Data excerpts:
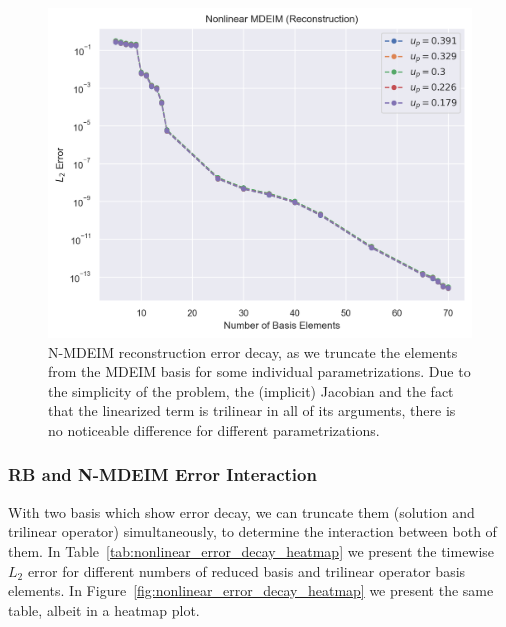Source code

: \documentclass[../../thesis.tex]{subfiles}
\begin{document}
\begin{figure}[h]
    \centering
    \includegraphics[width=1\columnwidth]{research_project/piston/figures/mdeim_certification/nonlinear_error_decay_by_parameter.png}
    \caption{N-MDEIM reconstruction error decay, 
    as we truncate the elements from the MDEIM basis for some individual parametrizations.
    Due to the simplicity of the problem, 
    the (implicit) Jacobian and 
    the fact that the linearized term is trilinear in all of its arguments, 
    there is no noticeable difference for different parametrizations.}
    \label{fig:nonlinear_error_decay_from_fom_by_parameter}
\end{figure}


\subsubsection{RB and N-MDEIM Error Interaction}
\label{sec:reduced_basis_mdeim_error_interaction}
With two basis which show error decay, we can truncate them (solution and trilinear operator)
simultaneously, to determine the interaction between both of them.
In Table~\ref{tab:nonlinear_error_decay_heatmap} we present 
the timewise $L_2$ error for different numbers of reduced basis 
and trilinear operator basis elements.
In Figure~\ref{fig:nonlinear_error_decay_heatmap} we present the same table,
albeit in a heatmap plot. 
\end{document}
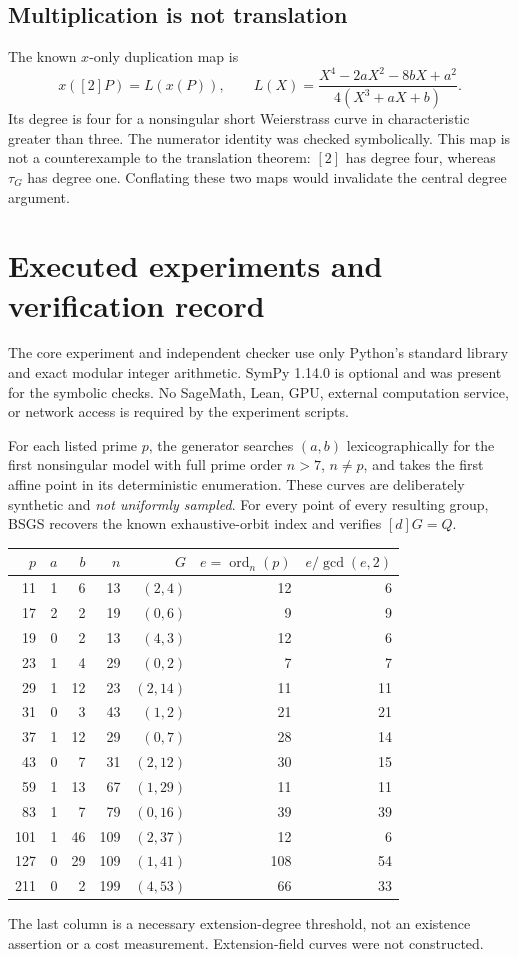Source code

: \documentclass[11pt,letterpaper]{article}
\theoremstyle{definition}
\theoremstyle{remark}
\newcommand{\ord}{\operatorname{ord}}
\newcommand{\tauG}{\tau_G}
\begin{document}
\subsection{Multiplication is not translation}

The known $x$-only duplication map is
\[
x([2]P)=L(x(P)),\qquad
L(X)=\frac{X^4-2aX^2-8bX+a^2}{4(X^3+aX+b)}.
\]
Its degree is four for a nonsingular short Weierstrass curve in characteristic greater than three. The numerator identity was checked symbolically. This map is not a counterexample to the translation theorem: $[2]$ has degree four, whereas $\tauG$ has degree one. Conflating these two maps would invalidate the central degree argument.

\section{Executed experiments and verification record}\label{sec:experiments}

The core experiment and independent checker use only Python's standard library and exact modular integer arithmetic. SymPy 1.14.0 is optional and was present for the symbolic checks. No SageMath, Lean, GPU, external computation service, or network access is required by the experiment scripts.

For each listed prime $p$, the generator searches $(a,b)$ lexicographically for the first nonsingular model with full prime order $n>7$, $n\ne p$, and takes the first affine point in its deterministic enumeration. These curves are deliberately synthetic and \emph{not uniformly sampled}. For every point of every resulting group, BSGS recovers the known exhaustive-orbit index and verifies $[d]G=Q$.

\begin{center}
\small
\begin{tabular}{rrrrrrr}
\toprule
$p$ & $a$ & $b$ & $n$ & $G$ & $e=\ord_n(p)$ & $e/\gcd(e,2)$\\
\midrule
11&1&6&13&$(2,4)$&12&6\\
17&2&2&19&$(0,6)$&9&9\\
19&0&2&13&$(4,3)$&12&6\\
23&1&4&29&$(0,2)$&7&7\\
29&1&12&23&$(2,14)$&11&11\\
31&0&3&43&$(1,2)$&21&21\\
37&1&12&29&$(0,7)$&28&14\\
43&0&7&31&$(2,12)$&30&15\\
59&1&13&67&$(1,29)$&11&11\\
83&1&7&79&$(0,16)$&39&39\\
101&1&46&109&$(2,37)$&12&6\\
127&0&29&109&$(1,41)$&108&54\\
211&0&2&199&$(4,53)$&66&33\\
\bottomrule
\end{tabular}
\end{center}
The last column is a necessary extension-degree threshold, not an existence assertion or a cost measurement. Extension-field curves were not constructed.
\end{document}

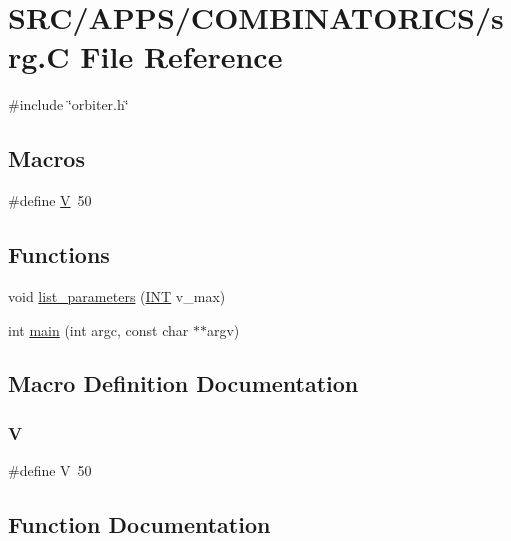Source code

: \hypertarget{srg_8_c}{}\section{S\+R\+C/\+A\+P\+P\+S/\+C\+O\+M\+B\+I\+N\+A\+T\+O\+R\+I\+C\+S/srg.C File Reference}
\label{srg_8_c}
{\ttfamily \#include \char`\"{}orbiter.\+h\char`\"{}}\newline
\subsection*{Macros}
\begin{DoxyCompactItemize}
\item 
\#define \mbox{\hyperlink{srg_8_c_af40a326b23c68a27cebe60f16634a2cb}{V}}~50
\end{DoxyCompactItemize}
\subsection*{Functions}
\begin{DoxyCompactItemize}
\item 
void \mbox{\hyperlink{srg_8_c_acf03bc8dc376b7f46c0b060b9f80a284}{list\+\_\+parameters}} (\mbox{\hyperlink{galois_8h_a09fddde158a3a20bd2dcadb609de11dc}{I\+NT}} v\+\_\+max)
\item 
int \mbox{\hyperlink{srg_8_c_a217dbf8b442f20279ea00b898af96f52}{main}} (int argc, const char $\ast$$\ast$argv)
\end{DoxyCompactItemize}


\subsection{Macro Definition Documentation}
\mbox{\label{srg_8_c_af40a326b23c68a27cebe60f16634a2cb}} 
\subsubsection{\texorpdfstring{V}{V}}
{\footnotesize\ttfamily \#define V~50}



\subsection{Function Documentation}
\mbox{\label{srg_8_c_acf03bc8dc376b7f46c0b060b9f80a284}} 
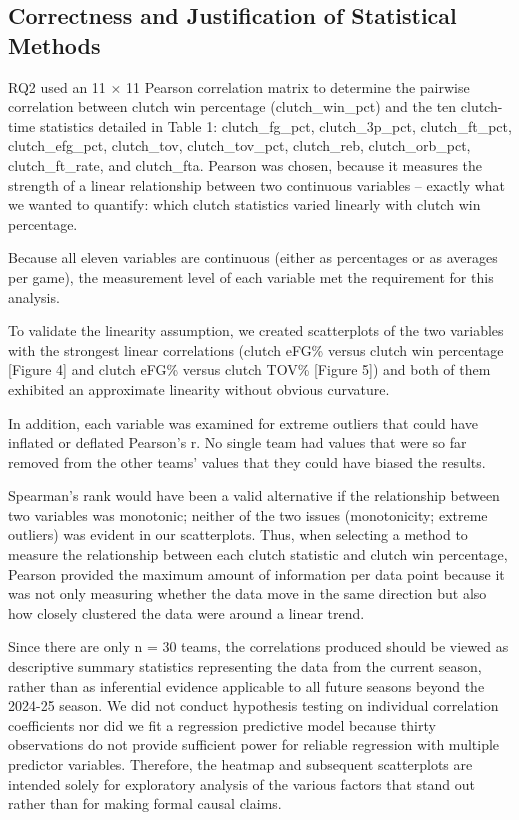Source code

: \subsection{Correctness and Justification of Statistical Methods}

\begin{sloppypar}
RQ2 used an 11 $\times$ 11 Pearson correlation matrix to determine the pairwise correlation between clutch win percentage (clutch\_win\_pct) and the ten clutch-time statistics detailed in Table 1: clutch\_fg\_pct, clutch\_3p\_pct, clutch\_ft\_pct, clutch\_efg\_pct, clutch\_tov, clutch\_tov\_pct, clutch\_reb, clutch\_orb\_pct, clutch\_ft\_rate, and clutch\_fta. Pearson was chosen, because it measures the strength of a linear relationship between two continuous variables -- exactly what we wanted to quantify: which clutch statistics varied linearly with clutch win percentage.

Because all eleven variables are continuous (either as percentages or as averages per game), the measurement level of each variable met the requirement for this analysis.

To validate the linearity assumption, we created scatterplots of the two variables with the strongest linear correlations (clutch eFG\% versus clutch win percentage [Figure 4] and clutch eFG\% versus clutch TOV\% [Figure 5]) and both of them exhibited an approximate linearity without obvious curvature.

In addition, each variable was examined for extreme outliers that could have inflated or deflated Pearson's r. No single team had values that were so far removed from the other teams' values that they could have biased the results.

Spearman's rank would have been a valid alternative if the relationship between two variables was monotonic; neither of the two issues (monotonicity; extreme outliers) was evident in our scatterplots. Thus, when selecting a method to measure the relationship between each clutch statistic and clutch win percentage, Pearson provided the maximum amount of information per data point because it was not only measuring whether the data move in the same direction but also how closely clustered the data were around a linear trend.

Since there are only n = 30 teams, the correlations produced should be viewed as descriptive summary statistics representing the data from the current season, rather than as inferential evidence applicable to all future seasons beyond the 2024-25 season. We did not conduct hypothesis testing on individual correlation coefficients nor did we fit a regression predictive model because thirty observations do not provide sufficient power for reliable regression with multiple predictor variables. Therefore, the heatmap and subsequent scatterplots are intended solely for exploratory analysis of the various factors that stand out rather than for making formal causal claims.
\end{sloppypar}

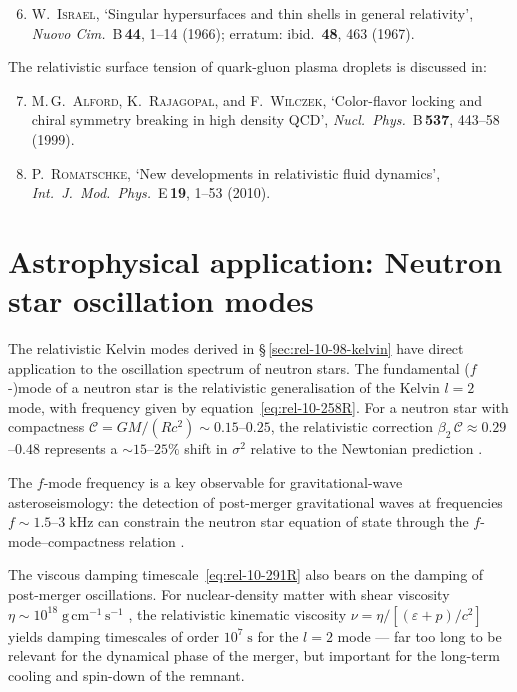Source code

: \begin{enumerate}
\setcounter{enumi}{5}
\item \textsc{W.\ Israel},
  `Singular hypersurfaces and thin shells in general relativity',
  \textit{Nuovo Cim.}\ B\,\textbf{44}, 1--14 (1966);
  erratum: ibid.\ \textbf{48}, 463 (1967).
\end{enumerate}

\noindent
The relativistic surface tension of quark-gluon plasma droplets
is discussed in:

\begin{enumerate}
\setcounter{enumi}{6}
\item \textsc{M.\,G.\ Alford}, \textsc{K.\ Rajagopal},
  and \textsc{F.\ Wilczek},
  `Color-flavor locking and chiral symmetry breaking in
  high density QCD',
  \textit{Nucl.\ Phys.}\ B\,\textbf{537}, 443--58 (1999).

\item \textsc{P.\ Romatschke},
  `New developments in relativistic fluid dynamics',
  \textit{Int.\ J.\ Mod.\ Phys.}\ E\,\textbf{19}, 1--53 (2010).
\end{enumerate}

\section{Astrophysical application: Neutron star oscillation modes}
\label{sec:rel-10-98-astro}

The relativistic Kelvin modes derived in
\S\,\ref{sec:rel-10-98-kelvin} have direct application to the
oscillation spectrum of neutron stars.  The fundamental ($f$-)mode
of a neutron star is the relativistic generalisation of the Kelvin
$l = 2$ mode, with frequency given by
equation~\eqref{eq:rel-10-258R}.  For a neutron star with
compactness $\mathcal{C} = GM/(Rc^{2}) \sim 0.15$--$0.25$, the
relativistic correction $\beta_{2}\,\mathcal{C} \approx 0.29$--$0.48$
represents a $\sim 15$--$25\%$ shift in $\sigma^{2}$ relative to
the Newtonian prediction \citep{AnderssonKokkotas1998}.

The $f$-mode frequency is a key observable for gravitational-wave
asteroseismology: the detection of post-merger gravitational waves
at frequencies $f \sim 1.5$--$3\;\mathrm{kHz}$ can constrain the
neutron star equation of state through the
$f$-mode--compactness relation \citep{Bauswein2012,Takami2015}.

The viscous damping timescale~\eqref{eq:rel-10-291R} also bears on
the damping of post-merger oscillations.  For nuclear-density matter
with shear viscosity $\eta \sim 10^{18}\;\mathrm{g\,cm^{-1}\,s^{-1}}$
\citep{Alford2018}, the relativistic kinematic viscosity
$\nu = \eta/[(\varepsilon + p)/c^{2}]$ yields damping timescales of
order $10^{7}\;\mathrm{s}$ for the $l = 2$ mode --- far too long to
be relevant for the dynamical phase of the merger, but important for
the long-term cooling and spin-down of the remnant.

Exercise: May I have only the lines from the start of the data through the line containing "experiments and verification", both included, reproduced exactly and without the pictures?

Written solution:
Source code

: \documentclass[../../thesis.tex]{subfiles}
\begin{document}
\begin{figure}[h]
    \centering
    \includegraphics[width=1\columnwidth]{research_project/piston/figures/mdeim_certification/nonlinear_error_decay_by_parameter.png}
    \caption{N-MDEIM reconstruction error decay, 
    as we truncate the elements from the MDEIM basis for some individual parametrizations.
    Due to the simplicity of the problem, 
    the (implicit) Jacobian and 
    the fact that the linearized term is trilinear in all of its arguments, 
    there is no noticeable difference for different parametrizations.}
    \label{fig:nonlinear_error_decay_from_fom_by_parameter}
\end{figure}


\subsubsection{RB and N-MDEIM Error Interaction}
\label{sec:reduced_basis_mdeim_error_interaction}
With two basis which show error decay, we can truncate them (solution and trilinear operator)
simultaneously, to determine the interaction between both of them.
In Table~\ref{tab:nonlinear_error_decay_heatmap} we present 
the timewise $L_2$ error for different numbers of reduced basis 
and trilinear operator basis elements.
In Figure~\ref{fig:nonlinear_error_decay_heatmap} we present the same table,
albeit in a heatmap plot. 
\end{document}
Source code

: \documentclass[11pt,letterpaper]{article}
\theoremstyle{definition}
\theoremstyle{remark}
\newcommand{\ord}{\operatorname{ord}}
\newcommand{\tauG}{\tau_G}
\begin{document}
\subsection{Multiplication is not translation}

The known $x$-only duplication map is
\[
x([2]P)=L(x(P)),\qquad
L(X)=\frac{X^4-2aX^2-8bX+a^2}{4(X^3+aX+b)}.
\]
Its degree is four for a nonsingular short Weierstrass curve in characteristic greater than three. The numerator identity was checked symbolically. This map is not a counterexample to the translation theorem: $[2]$ has degree four, whereas $\tauG$ has degree one. Conflating these two maps would invalidate the central degree argument.

\section{Executed experiments and verification record}\label{sec:experiments}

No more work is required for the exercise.